EXERCISE DESCRIPTION >> Report each line of the listing that carries the word "ptid".

EXTRACTED INFORMATION >>
╭──
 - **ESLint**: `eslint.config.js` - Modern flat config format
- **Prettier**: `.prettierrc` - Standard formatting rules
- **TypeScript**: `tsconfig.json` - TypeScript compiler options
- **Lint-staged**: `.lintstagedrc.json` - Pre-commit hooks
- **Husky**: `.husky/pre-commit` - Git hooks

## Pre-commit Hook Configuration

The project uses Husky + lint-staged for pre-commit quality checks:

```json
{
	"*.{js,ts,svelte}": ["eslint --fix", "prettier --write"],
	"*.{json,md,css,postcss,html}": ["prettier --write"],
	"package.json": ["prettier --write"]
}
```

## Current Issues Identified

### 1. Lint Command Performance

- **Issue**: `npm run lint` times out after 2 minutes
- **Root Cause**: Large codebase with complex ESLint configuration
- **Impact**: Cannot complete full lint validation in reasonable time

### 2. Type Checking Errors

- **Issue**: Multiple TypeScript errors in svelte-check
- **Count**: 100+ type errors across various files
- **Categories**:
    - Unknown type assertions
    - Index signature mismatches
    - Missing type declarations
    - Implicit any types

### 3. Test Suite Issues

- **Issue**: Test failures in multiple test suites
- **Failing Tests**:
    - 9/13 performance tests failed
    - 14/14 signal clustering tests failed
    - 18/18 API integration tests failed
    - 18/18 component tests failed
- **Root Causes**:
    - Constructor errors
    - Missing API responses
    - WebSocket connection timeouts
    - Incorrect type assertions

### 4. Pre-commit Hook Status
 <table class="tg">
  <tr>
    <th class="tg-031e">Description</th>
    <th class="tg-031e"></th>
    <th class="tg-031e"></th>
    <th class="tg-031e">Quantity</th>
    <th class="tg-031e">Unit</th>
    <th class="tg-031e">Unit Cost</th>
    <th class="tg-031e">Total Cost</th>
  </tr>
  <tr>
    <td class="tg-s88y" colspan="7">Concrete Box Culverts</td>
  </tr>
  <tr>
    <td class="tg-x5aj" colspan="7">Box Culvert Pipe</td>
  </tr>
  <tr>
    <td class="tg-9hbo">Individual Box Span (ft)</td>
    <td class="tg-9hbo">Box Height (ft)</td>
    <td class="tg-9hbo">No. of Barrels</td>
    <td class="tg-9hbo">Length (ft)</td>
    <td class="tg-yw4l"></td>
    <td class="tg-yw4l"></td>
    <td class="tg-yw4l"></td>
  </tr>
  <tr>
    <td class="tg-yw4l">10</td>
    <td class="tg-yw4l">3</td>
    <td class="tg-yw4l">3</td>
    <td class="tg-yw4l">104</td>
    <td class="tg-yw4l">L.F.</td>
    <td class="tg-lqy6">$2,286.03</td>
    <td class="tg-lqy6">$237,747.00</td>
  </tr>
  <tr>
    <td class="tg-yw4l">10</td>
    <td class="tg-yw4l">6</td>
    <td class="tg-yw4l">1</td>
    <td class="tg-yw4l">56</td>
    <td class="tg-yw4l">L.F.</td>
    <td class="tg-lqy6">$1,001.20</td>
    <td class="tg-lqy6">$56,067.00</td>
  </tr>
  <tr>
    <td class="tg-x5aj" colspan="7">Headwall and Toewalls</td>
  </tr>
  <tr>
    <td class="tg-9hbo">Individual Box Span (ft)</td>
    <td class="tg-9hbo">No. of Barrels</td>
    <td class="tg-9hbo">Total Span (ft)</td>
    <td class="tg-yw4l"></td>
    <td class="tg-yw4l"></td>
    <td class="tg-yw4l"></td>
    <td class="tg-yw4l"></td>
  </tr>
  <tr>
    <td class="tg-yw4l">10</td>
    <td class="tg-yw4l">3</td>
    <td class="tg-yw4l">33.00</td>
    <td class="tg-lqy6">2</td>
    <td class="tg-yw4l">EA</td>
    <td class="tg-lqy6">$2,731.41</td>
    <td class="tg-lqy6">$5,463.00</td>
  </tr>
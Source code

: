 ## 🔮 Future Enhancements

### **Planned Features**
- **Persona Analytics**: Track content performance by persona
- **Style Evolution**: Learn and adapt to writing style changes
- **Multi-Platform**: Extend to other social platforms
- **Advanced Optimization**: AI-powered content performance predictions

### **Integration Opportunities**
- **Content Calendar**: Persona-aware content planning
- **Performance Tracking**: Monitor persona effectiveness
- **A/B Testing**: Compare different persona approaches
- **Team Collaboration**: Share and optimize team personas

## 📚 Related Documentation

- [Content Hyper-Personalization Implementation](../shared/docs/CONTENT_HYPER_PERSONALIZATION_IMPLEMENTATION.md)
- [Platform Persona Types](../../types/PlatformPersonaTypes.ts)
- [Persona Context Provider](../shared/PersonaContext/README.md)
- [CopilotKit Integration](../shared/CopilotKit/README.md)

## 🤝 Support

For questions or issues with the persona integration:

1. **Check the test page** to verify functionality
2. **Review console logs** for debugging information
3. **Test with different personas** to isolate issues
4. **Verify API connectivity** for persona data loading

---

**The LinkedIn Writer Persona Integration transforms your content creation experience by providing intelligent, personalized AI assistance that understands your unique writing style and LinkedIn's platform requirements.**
╰──
╭──
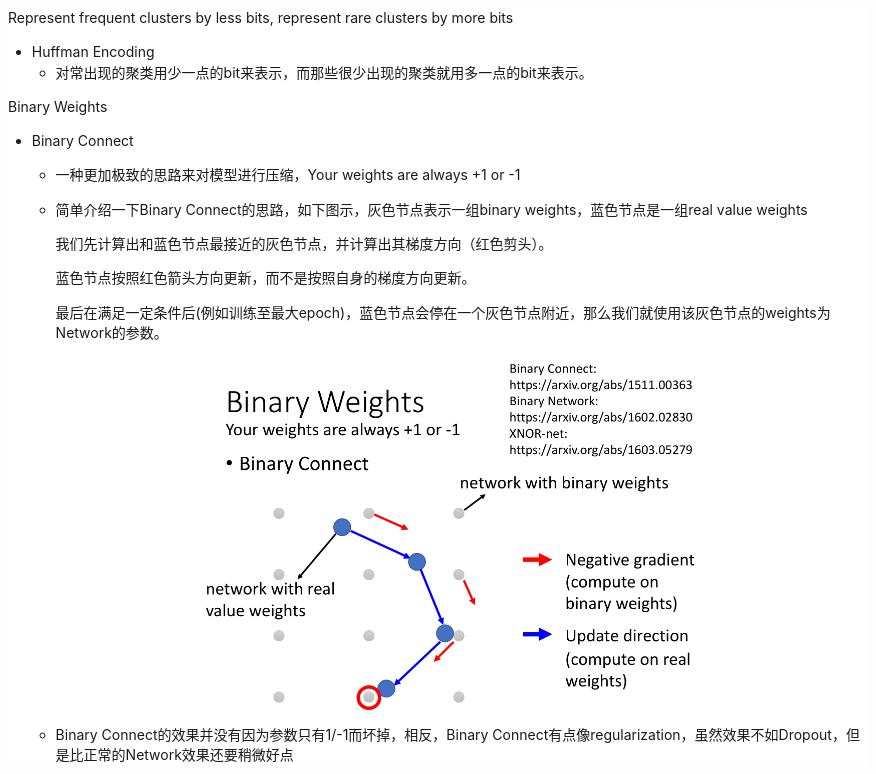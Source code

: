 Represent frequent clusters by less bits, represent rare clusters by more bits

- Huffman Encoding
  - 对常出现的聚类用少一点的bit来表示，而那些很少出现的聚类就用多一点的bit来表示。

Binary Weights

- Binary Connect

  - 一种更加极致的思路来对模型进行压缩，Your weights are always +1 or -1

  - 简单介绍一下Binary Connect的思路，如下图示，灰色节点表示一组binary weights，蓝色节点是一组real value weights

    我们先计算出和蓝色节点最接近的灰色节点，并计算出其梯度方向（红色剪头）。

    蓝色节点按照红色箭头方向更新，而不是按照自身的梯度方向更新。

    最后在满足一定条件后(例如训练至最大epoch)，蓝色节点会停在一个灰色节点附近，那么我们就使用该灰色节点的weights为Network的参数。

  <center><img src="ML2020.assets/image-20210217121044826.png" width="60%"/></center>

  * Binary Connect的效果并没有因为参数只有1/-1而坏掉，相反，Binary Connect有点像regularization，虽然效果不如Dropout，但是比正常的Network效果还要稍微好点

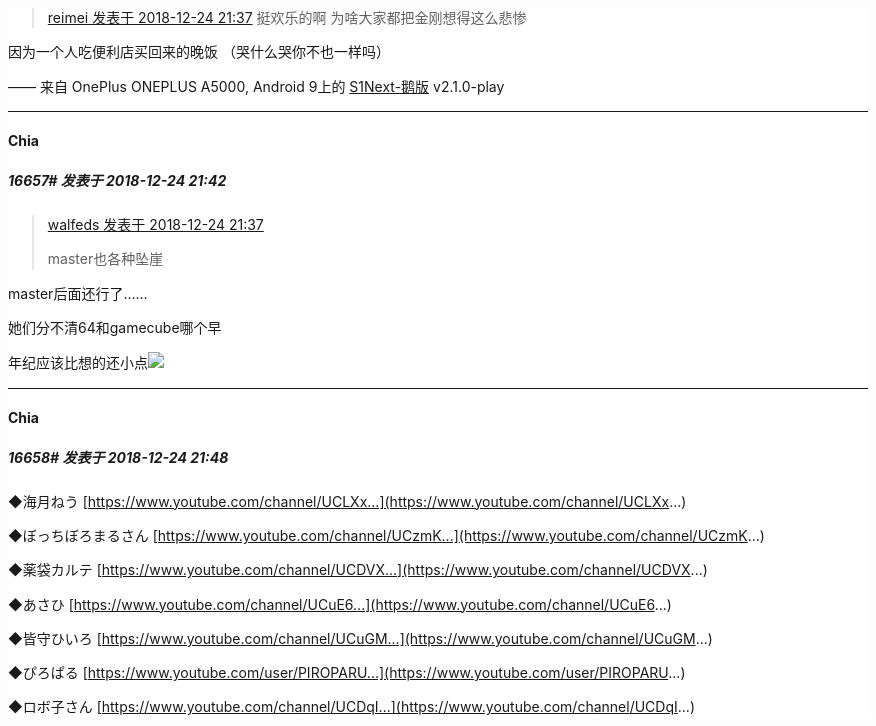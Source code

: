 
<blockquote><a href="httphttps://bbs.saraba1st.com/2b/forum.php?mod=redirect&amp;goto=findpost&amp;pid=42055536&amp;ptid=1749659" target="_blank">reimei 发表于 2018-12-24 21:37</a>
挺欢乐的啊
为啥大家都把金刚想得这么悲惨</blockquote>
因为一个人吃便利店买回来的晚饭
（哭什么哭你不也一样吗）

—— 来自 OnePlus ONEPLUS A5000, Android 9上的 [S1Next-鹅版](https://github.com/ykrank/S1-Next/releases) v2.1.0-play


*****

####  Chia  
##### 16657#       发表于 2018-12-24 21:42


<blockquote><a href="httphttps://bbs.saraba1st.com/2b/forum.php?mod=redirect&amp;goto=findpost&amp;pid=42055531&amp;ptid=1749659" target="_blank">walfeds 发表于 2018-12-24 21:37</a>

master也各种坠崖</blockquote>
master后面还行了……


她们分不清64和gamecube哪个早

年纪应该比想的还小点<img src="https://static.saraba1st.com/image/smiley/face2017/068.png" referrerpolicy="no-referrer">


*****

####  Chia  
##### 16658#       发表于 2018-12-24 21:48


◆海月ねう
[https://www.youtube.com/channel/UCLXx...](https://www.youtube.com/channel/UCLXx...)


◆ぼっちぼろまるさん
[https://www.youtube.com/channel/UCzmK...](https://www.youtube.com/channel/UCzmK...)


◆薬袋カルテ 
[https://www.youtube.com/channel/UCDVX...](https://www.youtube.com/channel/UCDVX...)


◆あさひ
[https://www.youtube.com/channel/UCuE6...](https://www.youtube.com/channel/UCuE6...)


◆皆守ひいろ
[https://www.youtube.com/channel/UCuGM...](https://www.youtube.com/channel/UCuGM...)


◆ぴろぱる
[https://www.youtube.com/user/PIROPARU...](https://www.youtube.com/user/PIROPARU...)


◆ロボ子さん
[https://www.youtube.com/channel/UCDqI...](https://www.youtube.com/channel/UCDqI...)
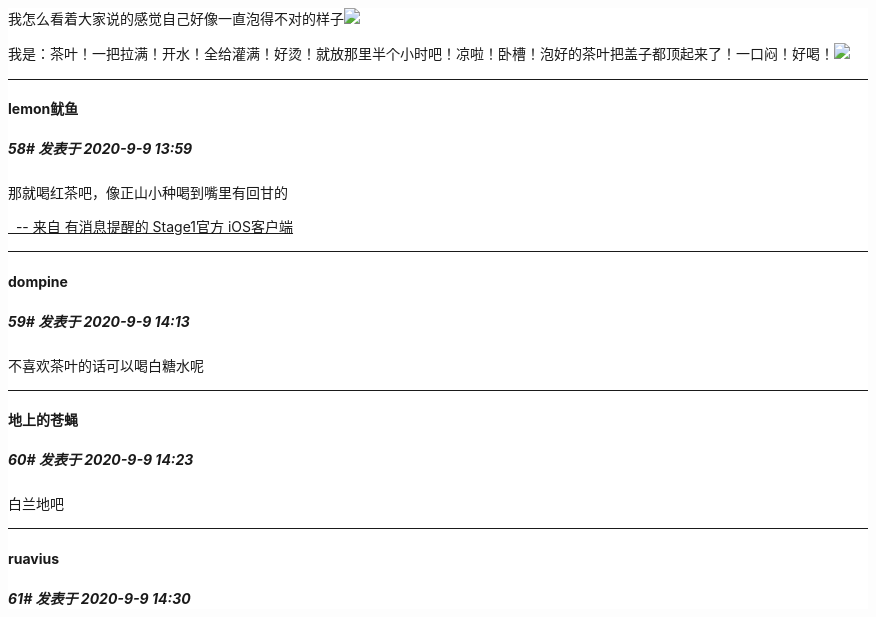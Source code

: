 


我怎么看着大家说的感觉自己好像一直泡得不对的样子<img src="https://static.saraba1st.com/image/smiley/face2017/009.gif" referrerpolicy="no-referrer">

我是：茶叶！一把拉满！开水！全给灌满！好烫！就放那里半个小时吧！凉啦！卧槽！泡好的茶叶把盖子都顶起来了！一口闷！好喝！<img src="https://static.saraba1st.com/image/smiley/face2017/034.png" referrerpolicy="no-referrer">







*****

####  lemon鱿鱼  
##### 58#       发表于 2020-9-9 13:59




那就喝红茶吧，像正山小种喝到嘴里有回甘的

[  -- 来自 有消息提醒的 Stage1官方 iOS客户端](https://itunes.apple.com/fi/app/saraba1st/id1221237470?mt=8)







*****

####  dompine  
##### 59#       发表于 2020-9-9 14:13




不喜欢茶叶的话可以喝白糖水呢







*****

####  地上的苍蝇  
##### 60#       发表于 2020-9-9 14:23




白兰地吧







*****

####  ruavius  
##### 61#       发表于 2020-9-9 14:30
╰──
╭──
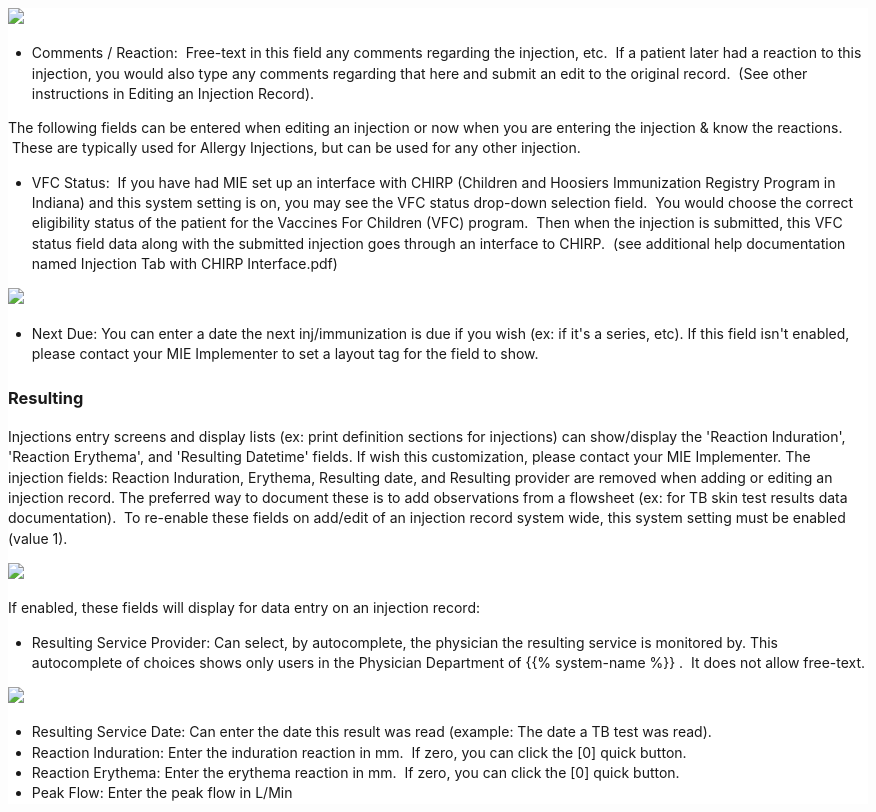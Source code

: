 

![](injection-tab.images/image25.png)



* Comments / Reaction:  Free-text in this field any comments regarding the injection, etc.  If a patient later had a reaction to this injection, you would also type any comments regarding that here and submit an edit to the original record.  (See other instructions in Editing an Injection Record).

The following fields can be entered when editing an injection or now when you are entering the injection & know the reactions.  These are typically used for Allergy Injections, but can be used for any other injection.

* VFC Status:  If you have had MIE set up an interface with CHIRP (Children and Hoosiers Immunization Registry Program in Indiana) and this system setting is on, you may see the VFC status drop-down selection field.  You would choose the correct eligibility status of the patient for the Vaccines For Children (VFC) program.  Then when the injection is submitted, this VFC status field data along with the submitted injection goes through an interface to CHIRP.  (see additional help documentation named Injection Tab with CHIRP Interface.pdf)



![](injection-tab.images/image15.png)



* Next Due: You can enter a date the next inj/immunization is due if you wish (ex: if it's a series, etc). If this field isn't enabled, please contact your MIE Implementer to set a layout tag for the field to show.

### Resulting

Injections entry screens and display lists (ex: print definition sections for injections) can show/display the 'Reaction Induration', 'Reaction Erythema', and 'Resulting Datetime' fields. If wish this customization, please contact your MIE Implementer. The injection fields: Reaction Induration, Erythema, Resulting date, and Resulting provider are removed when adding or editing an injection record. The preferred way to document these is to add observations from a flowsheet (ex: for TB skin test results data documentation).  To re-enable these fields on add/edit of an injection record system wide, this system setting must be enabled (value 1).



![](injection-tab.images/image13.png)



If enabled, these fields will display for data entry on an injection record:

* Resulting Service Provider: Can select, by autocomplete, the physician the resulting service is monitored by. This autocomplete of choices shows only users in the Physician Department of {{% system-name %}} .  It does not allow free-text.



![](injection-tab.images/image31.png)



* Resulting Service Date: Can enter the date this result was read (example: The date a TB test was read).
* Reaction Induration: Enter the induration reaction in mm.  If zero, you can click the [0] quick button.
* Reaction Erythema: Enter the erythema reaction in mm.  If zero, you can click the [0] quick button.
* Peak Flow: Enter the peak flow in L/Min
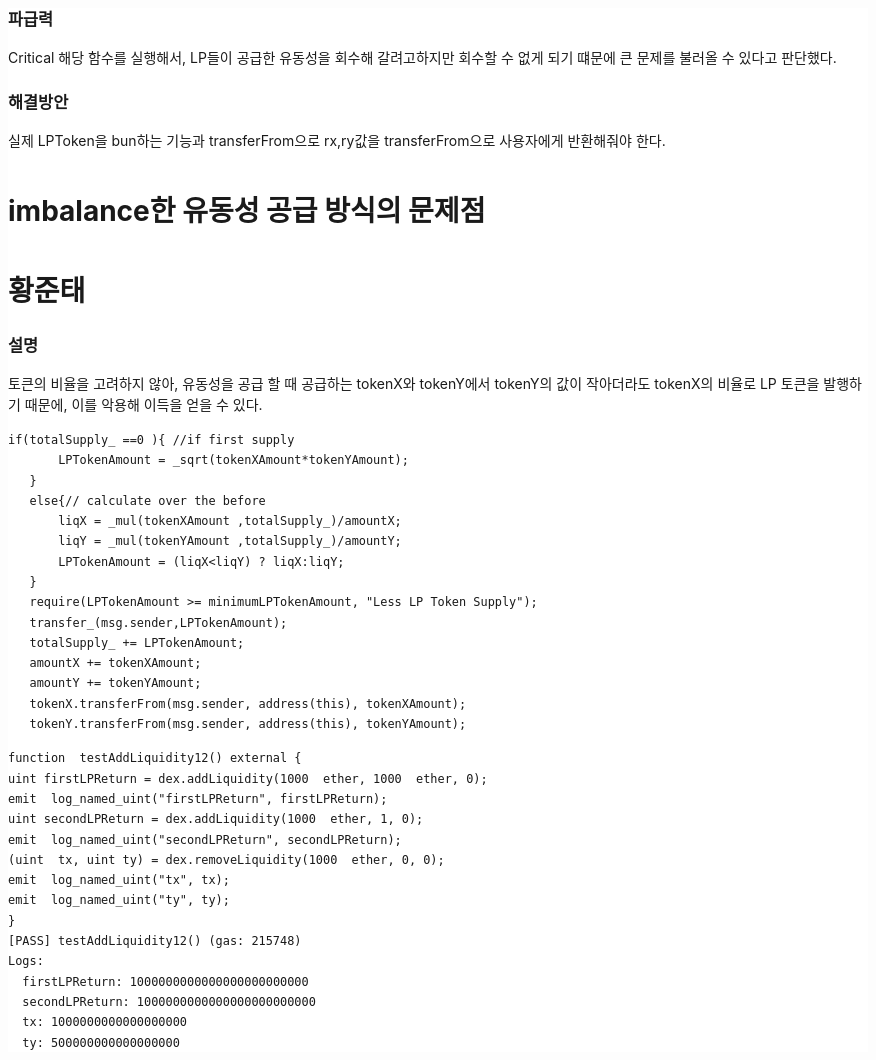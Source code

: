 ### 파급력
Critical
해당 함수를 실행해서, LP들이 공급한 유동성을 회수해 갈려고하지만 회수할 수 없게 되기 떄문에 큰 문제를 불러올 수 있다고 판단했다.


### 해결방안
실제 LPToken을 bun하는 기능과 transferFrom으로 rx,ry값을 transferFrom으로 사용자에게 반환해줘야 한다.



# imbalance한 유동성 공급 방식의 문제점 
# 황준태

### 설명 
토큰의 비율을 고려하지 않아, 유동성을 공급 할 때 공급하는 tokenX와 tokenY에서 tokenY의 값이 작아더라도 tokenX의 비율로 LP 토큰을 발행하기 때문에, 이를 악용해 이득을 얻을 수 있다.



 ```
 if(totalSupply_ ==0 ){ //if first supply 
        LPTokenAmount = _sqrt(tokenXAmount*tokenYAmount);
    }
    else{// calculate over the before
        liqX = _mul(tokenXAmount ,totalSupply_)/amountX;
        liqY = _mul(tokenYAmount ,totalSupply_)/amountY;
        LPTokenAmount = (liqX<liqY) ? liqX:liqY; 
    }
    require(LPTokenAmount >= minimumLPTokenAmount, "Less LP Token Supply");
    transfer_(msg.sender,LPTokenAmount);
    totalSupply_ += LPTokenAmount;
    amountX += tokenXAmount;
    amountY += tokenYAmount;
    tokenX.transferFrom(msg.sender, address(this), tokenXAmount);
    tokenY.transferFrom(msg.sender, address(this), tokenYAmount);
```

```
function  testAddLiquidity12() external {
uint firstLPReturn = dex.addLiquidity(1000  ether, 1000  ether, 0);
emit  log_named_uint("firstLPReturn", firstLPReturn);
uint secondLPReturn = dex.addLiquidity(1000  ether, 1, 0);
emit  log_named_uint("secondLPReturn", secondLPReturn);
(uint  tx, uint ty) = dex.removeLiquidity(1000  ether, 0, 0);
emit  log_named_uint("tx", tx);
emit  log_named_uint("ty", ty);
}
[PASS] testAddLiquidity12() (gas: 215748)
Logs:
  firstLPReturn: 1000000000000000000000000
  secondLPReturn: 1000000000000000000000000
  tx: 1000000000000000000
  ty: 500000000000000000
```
╰──
RESULT FOR THIS EXERCISE >>
<blockquote><a href="httphttps://bbs.saraba1st.com/2b/forum.php?mod=redirect&amp;goto=findpost&amp;pid=42055536&amp;ptid=1749659" target="_blank">reimei 发表于 2018-12-24 21:37</a>
<blockquote><a href="httphttps://bbs.saraba1st.com/2b/forum.php?mod=redirect&amp;goto=findpost&amp;pid=42055531&amp;ptid=1749659" target="_blank">walfeds 发表于 2018-12-24 21:37</a>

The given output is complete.